Mahkamah Konstitusi menolak permohonan uji materi KUHP dan UU ITE yang diajukan Roy Suryo.
- Rabu, 18 Maret 2026 - 15:32 WIB
WowKeren - Mahkamah Konstitusi Republik Indonesia (MK RI) telah resmi menolak permohonan uji materi yang diajukan oleh Roy Suryo Notodiprojo dan rekan-rekannya terkait Kitab Undang-Undang Hukum Pidana (KUHP) dan Undang-Undang Informasi dan Transaksi Elektronik (UU ITE). Keputusan ini diambil pada sidang yang berlangsung pada 16 Maret 2026, dengan alasan berkas permohonan yang dianggap tidak jelas.
Pembacaan putusan dilakukan oleh Ketua MK, Suhartoyo, di Ruang Sidang Pleno. Dalam keputusan perkara Nomor 50/PUU-XXIV/2026, MK juga memutuskan dua perkara serupa, yaitu Nomor 47/PUU-XXIV/2026 dan Nomor 56/PUU-XXIV/2026, dengan esensi amar putusan yang sama. "Mengadili, menyatakan permohonan Nomor 47/PUU-XXIV/2026, Nomor 50/PUU-XXIV/2026, dan Nomor 56/PUU-XXIV/2026 tidak dapat diterima," tegas Suhartoyo saat membacakan amar putusan tersebut.

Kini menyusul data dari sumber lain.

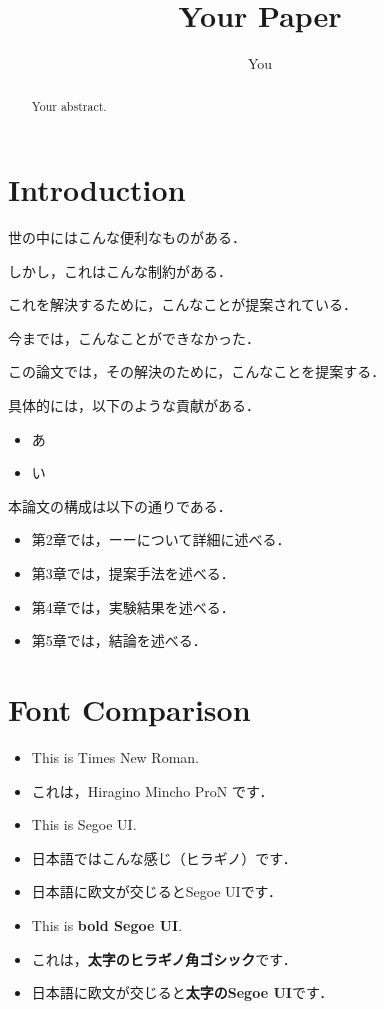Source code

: \documentclass[twocolumn]{ltjsarticle}
\title{Your Paper}
\author{You}
\begin{document}
\maketitle

\begin{abstract}
	Your abstract.
\end{abstract}

\section{Introduction}

	世の中にはこんな便利なものがある．

	しかし，これはこんな制約がある．

	これを解決するために，こんなことが提案されている．

	今までは，こんなことができなかった．

	この論文では，その解決のために，こんなことを提案する．

	具体的には，以下のような貢献がある．
	\begin{itemize}
		\item あ
		\item い
	\end{itemize}

	本論文の構成は以下の通りである．
	\begin{itemize}
		\item 第2章では，ーーについて詳細に述べる．
		\item 第3章では，提案手法を述べる．
		\item 第4章では，実験結果を述べる．
		\item 第5章では，結論を述べる．
	\end{itemize}

\section{Font Comparison}

	\begin{itemize}
		\item This is Times New Roman.
		\item これは，Hiragino Mincho ProN です．
		\item This is \textsf{Segoe UI}.
		\item 日本語では\textsf{こんな感じ（ヒラギノ）}です．
		\item 日本語に欧文が交じると\textsf{Segoe UI}です．
		\item This is \textbf{bold Segoe UI}.
		\item これは，\textbf{太字のヒラギノ角ゴシック}です．
		\item 日本語に欧文が交じると\textbf{太字のSegoe UI}です．
	\end{itemize}
\end{document}
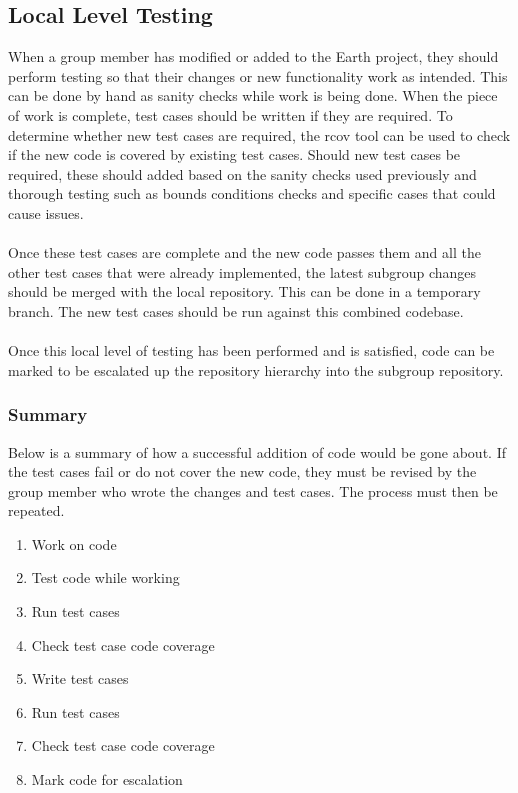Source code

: \documentclass{article}
\begin{document}
\subsection{Local Level Testing}
\label{local}
When a group member has modified or added to the Earth project, they should perform testing so that their changes or new functionality work as intended. This can be done by hand as sanity checks while work is being done. When the piece of work is complete, test cases should be written if they are required. To determine whether new test cases are required, the rcov tool can be used to check if the new code is covered by existing test cases. Should new test cases be required, these should added based on the sanity checks used previously and thorough testing such as bounds conditions checks and specific cases that could cause issues.\\
\\
Once these test cases are complete and the new code passes them and all the other test cases that were already implemented, the latest subgroup changes should be merged with the local repository. This can be done in a temporary branch. The new test cases should be run against this combined codebase.\\
\\
Once this local level of testing has been performed and is satisfied, code can be marked to be escalated up the repository hierarchy into the subgroup repository.

\subsubsection{Summary}
Below is a summary of how a successful addition of code would be gone about. If the test cases fail or do not cover the new code, they must be revised by the group member who wrote the changes and test cases. The process must then be repeated.
\begin{enumerate}
	\item Work on code
	\item Test code while working
	\item Run test cases
	\item Check test case code coverage
	\item Write test cases
	\item Run test cases
	\item Check test case code coverage
	\item Mark code for escalation
\end{enumerate}
\end{document}
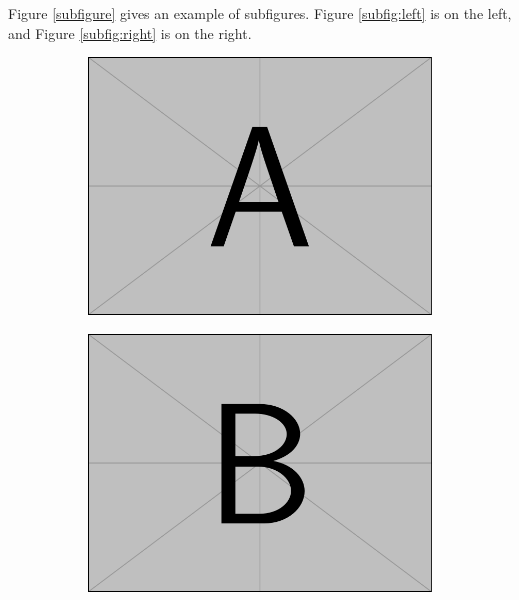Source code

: \documentclass[12pt]{ctexart}
\begin{document}
Figure \ref{subfigure} gives an example of subfigures. Figure \ref{subfig:left} is on the left, and Figure \ref{subfig:right} is on the right.


\begin{figure}[!htbp]
	\centering
	\begin{subfigure}[t]{0.3\textwidth}
		\centering
		\includegraphics[width=\textwidth]{img/example-image-a.pdf}
		\caption*{}
		\label{}
	\end{subfigure}
	\begin{subfigure}[t]{0.3\textwidth}
		\centering
		\includegraphics[width=\textwidth]{img/example-image-b.pdf}
		\caption*{}
		\label{}
	\end{subfigure}

\end{figure}
\end{document}
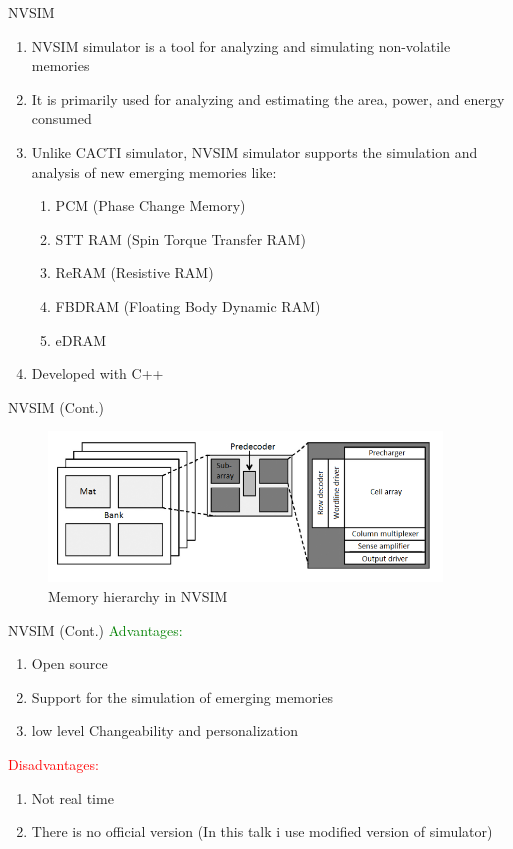 \documentclass{beamer}
\begin{document}
\begin{frame}{NVSIM}
	\begin{enumerate}
		\item NVSIM simulator is a tool for analyzing and simulating non-volatile memories
		\item It is primarily used for analyzing and estimating the area, power, and energy consumed
		\item Unlike CACTI simulator, NVSIM simulator supports the simulation and analysis of new emerging memories like:
		\begin{enumerate}
			\item PCM (Phase Change Memory)
			\item STT RAM (Spin Torque Transfer RAM)	
			\item ReRAM (Resistive RAM)
			\item FBDRAM (Floating Body Dynamic RAM)
			\item eDRAM	
		\end{enumerate}
		\item Developed with C++
	\end{enumerate}
\end{frame}


\begin{frame}{NVSIM (Cont.)}
	
	\begin{figure}
		\centering
		\includegraphics[height=4cm]{images/img10}
		\caption{Memory hierarchy in NVSIM}
		\label{fig:Memory hierarchy in NVSIM}
	\end{figure}

\end{frame}



\begin{frame}{NVSIM (Cont.)}
	\textcolor{green}{Advantages:}
	\begin{enumerate}
		\item Open source
		\item Support for the simulation of emerging memories
		\item low level Changeability and personalization
	\end{enumerate}
	
	\textcolor{red}{Disadvantages:}
	\begin{enumerate}
		\item Not real time
		\item There is no official version (In this talk i use modified version of simulator)
	\end{enumerate}
\end{frame}
\end{document}
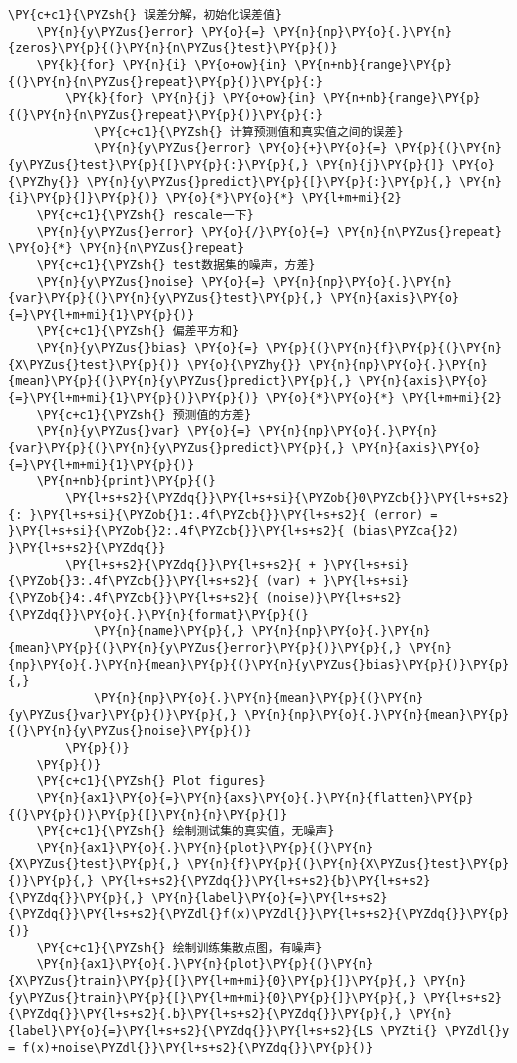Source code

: \begin{Verbatim}[commandchars=\\\{\}]
    \PY{c+c1}{\PYZsh{} 误差分解，初始化误差值}
    \PY{n}{y\PYZus{}error} \PY{o}{=} \PY{n}{np}\PY{o}{.}\PY{n}{zeros}\PY{p}{(}\PY{n}{n\PYZus{}test}\PY{p}{)}
    \PY{k}{for} \PY{n}{i} \PY{o+ow}{in} \PY{n+nb}{range}\PY{p}{(}\PY{n}{n\PYZus{}repeat}\PY{p}{)}\PY{p}{:}
        \PY{k}{for} \PY{n}{j} \PY{o+ow}{in} \PY{n+nb}{range}\PY{p}{(}\PY{n}{n\PYZus{}repeat}\PY{p}{)}\PY{p}{:}
            \PY{c+c1}{\PYZsh{} 计算预测值和真实值之间的误差}
            \PY{n}{y\PYZus{}error} \PY{o}{+}\PY{o}{=} \PY{p}{(}\PY{n}{y\PYZus{}test}\PY{p}{[}\PY{p}{:}\PY{p}{,} \PY{n}{j}\PY{p}{]} \PY{o}{\PYZhy{}} \PY{n}{y\PYZus{}predict}\PY{p}{[}\PY{p}{:}\PY{p}{,} \PY{n}{i}\PY{p}{]}\PY{p}{)} \PY{o}{*}\PY{o}{*} \PY{l+m+mi}{2}
    \PY{c+c1}{\PYZsh{} rescale一下}
    \PY{n}{y\PYZus{}error} \PY{o}{/}\PY{o}{=} \PY{n}{n\PYZus{}repeat} \PY{o}{*} \PY{n}{n\PYZus{}repeat}
    \PY{c+c1}{\PYZsh{} test数据集的噪声，方差}
    \PY{n}{y\PYZus{}noise} \PY{o}{=} \PY{n}{np}\PY{o}{.}\PY{n}{var}\PY{p}{(}\PY{n}{y\PYZus{}test}\PY{p}{,} \PY{n}{axis}\PY{o}{=}\PY{l+m+mi}{1}\PY{p}{)}
    \PY{c+c1}{\PYZsh{} 偏差平方和}
    \PY{n}{y\PYZus{}bias} \PY{o}{=} \PY{p}{(}\PY{n}{f}\PY{p}{(}\PY{n}{X\PYZus{}test}\PY{p}{)} \PY{o}{\PYZhy{}} \PY{n}{np}\PY{o}{.}\PY{n}{mean}\PY{p}{(}\PY{n}{y\PYZus{}predict}\PY{p}{,} \PY{n}{axis}\PY{o}{=}\PY{l+m+mi}{1}\PY{p}{)}\PY{p}{)} \PY{o}{*}\PY{o}{*} \PY{l+m+mi}{2}
    \PY{c+c1}{\PYZsh{} 预测值的方差}
    \PY{n}{y\PYZus{}var} \PY{o}{=} \PY{n}{np}\PY{o}{.}\PY{n}{var}\PY{p}{(}\PY{n}{y\PYZus{}predict}\PY{p}{,} \PY{n}{axis}\PY{o}{=}\PY{l+m+mi}{1}\PY{p}{)}
    \PY{n+nb}{print}\PY{p}{(}
        \PY{l+s+s2}{\PYZdq{}}\PY{l+s+si}{\PYZob{}0\PYZcb{}}\PY{l+s+s2}{: }\PY{l+s+si}{\PYZob{}1:.4f\PYZcb{}}\PY{l+s+s2}{ (error) = }\PY{l+s+si}{\PYZob{}2:.4f\PYZcb{}}\PY{l+s+s2}{ (bias\PYZca{}2) }\PY{l+s+s2}{\PYZdq{}}
        \PY{l+s+s2}{\PYZdq{}}\PY{l+s+s2}{ + }\PY{l+s+si}{\PYZob{}3:.4f\PYZcb{}}\PY{l+s+s2}{ (var) + }\PY{l+s+si}{\PYZob{}4:.4f\PYZcb{}}\PY{l+s+s2}{ (noise)}\PY{l+s+s2}{\PYZdq{}}\PY{o}{.}\PY{n}{format}\PY{p}{(}
            \PY{n}{name}\PY{p}{,} \PY{n}{np}\PY{o}{.}\PY{n}{mean}\PY{p}{(}\PY{n}{y\PYZus{}error}\PY{p}{)}\PY{p}{,} \PY{n}{np}\PY{o}{.}\PY{n}{mean}\PY{p}{(}\PY{n}{y\PYZus{}bias}\PY{p}{)}\PY{p}{,} 
            \PY{n}{np}\PY{o}{.}\PY{n}{mean}\PY{p}{(}\PY{n}{y\PYZus{}var}\PY{p}{)}\PY{p}{,} \PY{n}{np}\PY{o}{.}\PY{n}{mean}\PY{p}{(}\PY{n}{y\PYZus{}noise}\PY{p}{)}
        \PY{p}{)}
    \PY{p}{)}
    \PY{c+c1}{\PYZsh{} Plot figures}
    \PY{n}{ax1}\PY{o}{=}\PY{n}{axs}\PY{o}{.}\PY{n}{flatten}\PY{p}{(}\PY{p}{)}\PY{p}{[}\PY{n}{n}\PY{p}{]}
    \PY{c+c1}{\PYZsh{} 绘制测试集的真实值，无噪声}
    \PY{n}{ax1}\PY{o}{.}\PY{n}{plot}\PY{p}{(}\PY{n}{X\PYZus{}test}\PY{p}{,} \PY{n}{f}\PY{p}{(}\PY{n}{X\PYZus{}test}\PY{p}{)}\PY{p}{,} \PY{l+s+s2}{\PYZdq{}}\PY{l+s+s2}{b}\PY{l+s+s2}{\PYZdq{}}\PY{p}{,} \PY{n}{label}\PY{o}{=}\PY{l+s+s2}{\PYZdq{}}\PY{l+s+s2}{\PYZdl{}f(x)\PYZdl{}}\PY{l+s+s2}{\PYZdq{}}\PY{p}{)}
    \PY{c+c1}{\PYZsh{} 绘制训练集散点图，有噪声}
    \PY{n}{ax1}\PY{o}{.}\PY{n}{plot}\PY{p}{(}\PY{n}{X\PYZus{}train}\PY{p}{[}\PY{l+m+mi}{0}\PY{p}{]}\PY{p}{,} \PY{n}{y\PYZus{}train}\PY{p}{[}\PY{l+m+mi}{0}\PY{p}{]}\PY{p}{,} \PY{l+s+s2}{\PYZdq{}}\PY{l+s+s2}{.b}\PY{l+s+s2}{\PYZdq{}}\PY{p}{,} \PY{n}{label}\PY{o}{=}\PY{l+s+s2}{\PYZdq{}}\PY{l+s+s2}{LS \PYZti{} \PYZdl{}y = f(x)+noise\PYZdl{}}\PY{l+s+s2}{\PYZdq{}}\PY{p}{)}


\end{Verbatim}
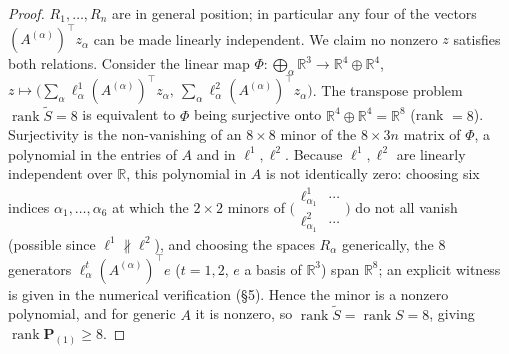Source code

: \documentclass[12pt]{article}
\DeclareMathOperator{\rank}{rank}
\newcommand{\bR}{\mathbb{R}}
\theoremstyle{definition}
\begin{document}
\begin{proof}
$R_1,\dots,R_n$ are in general position; in particular any four of the vectors
$(A^{(\alpha)})^\top z_\alpha$ can be made linearly independent.  We claim no
nonzero $z$ satisfies both relations.  Consider the linear map
$\Phi:\bigoplus_\alpha\bR^3\to\bR^4\oplus\bR^4$,
$z\mapsto\bigl(\sum_\alpha\ell^1_\alpha(A^{(\alpha)})^\top z_\alpha,\ \sum_\alpha\ell^2_\alpha(A^{(\alpha)})^\top z_\alpha\bigr)$.
The transpose problem $\rank\widetilde S=8$ is equivalent to $\Phi$ being surjective
onto $\bR^4\oplus\bR^4=\bR^8$ (rank $=8$).  Surjectivity is the non-vanishing of an
$8\times8$ minor of the $8\times3n$ matrix of $\Phi$, a polynomial in the entries of
$A$ and in $\ell^1,\ell^2$.  Because $\ell^1,\ell^2$ are linearly independent over
$\bR$, this polynomial in $A$ is not identically zero: choosing six indices
$\alpha_1,\dots,\alpha_6$ at which the $2\times2$ minors of
$\bigl(\begin{smallmatrix}\ell^1_{\alpha_1}&\cdots\\ \ell^2_{\alpha_1}&\cdots\end{smallmatrix}\bigr)$
do not all vanish (possible since $\ell^1\not\parallel\ell^2$), and choosing the
spaces $R_{\alpha}$ generically, the $8$ generators
$\ell^t_{\alpha} (A^{(\alpha)})^\top e$ ($t=1,2$, $e$ a basis of $\bR^3$) span
$\bR^8$; an explicit witness is given in the numerical verification (\S5).  Hence
the minor is a nonzero polynomial, and for generic $A$ it is nonzero, so
$\rank\widetilde S=\rank S=8$, giving $\rank\mathbf P_{(1)}\ge8$.


\end{proof}
\end{document}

Dalam pertimbangan hukumnya, Suhartoyo menjelaskan bahwa Mahkamah tidak menemukan kesesuaian antara alasan permohonan (posita) dan tuntutan (petitum) yang diajukan. Roy Suryo dan rekan-rekannya meminta agar sejumlah norma pidana dikecualikan khusus bagi akademisi, peneliti, dan aktivis. Namun, MK menilai para pemohon tidak memberikan argumentasi konstitusional yang kuat untuk mendukung pengecualian tersebut hanya bagi kelompok tertentu, padahal putusan MK seharusnya berlaku umum bagi seluruh warga negara.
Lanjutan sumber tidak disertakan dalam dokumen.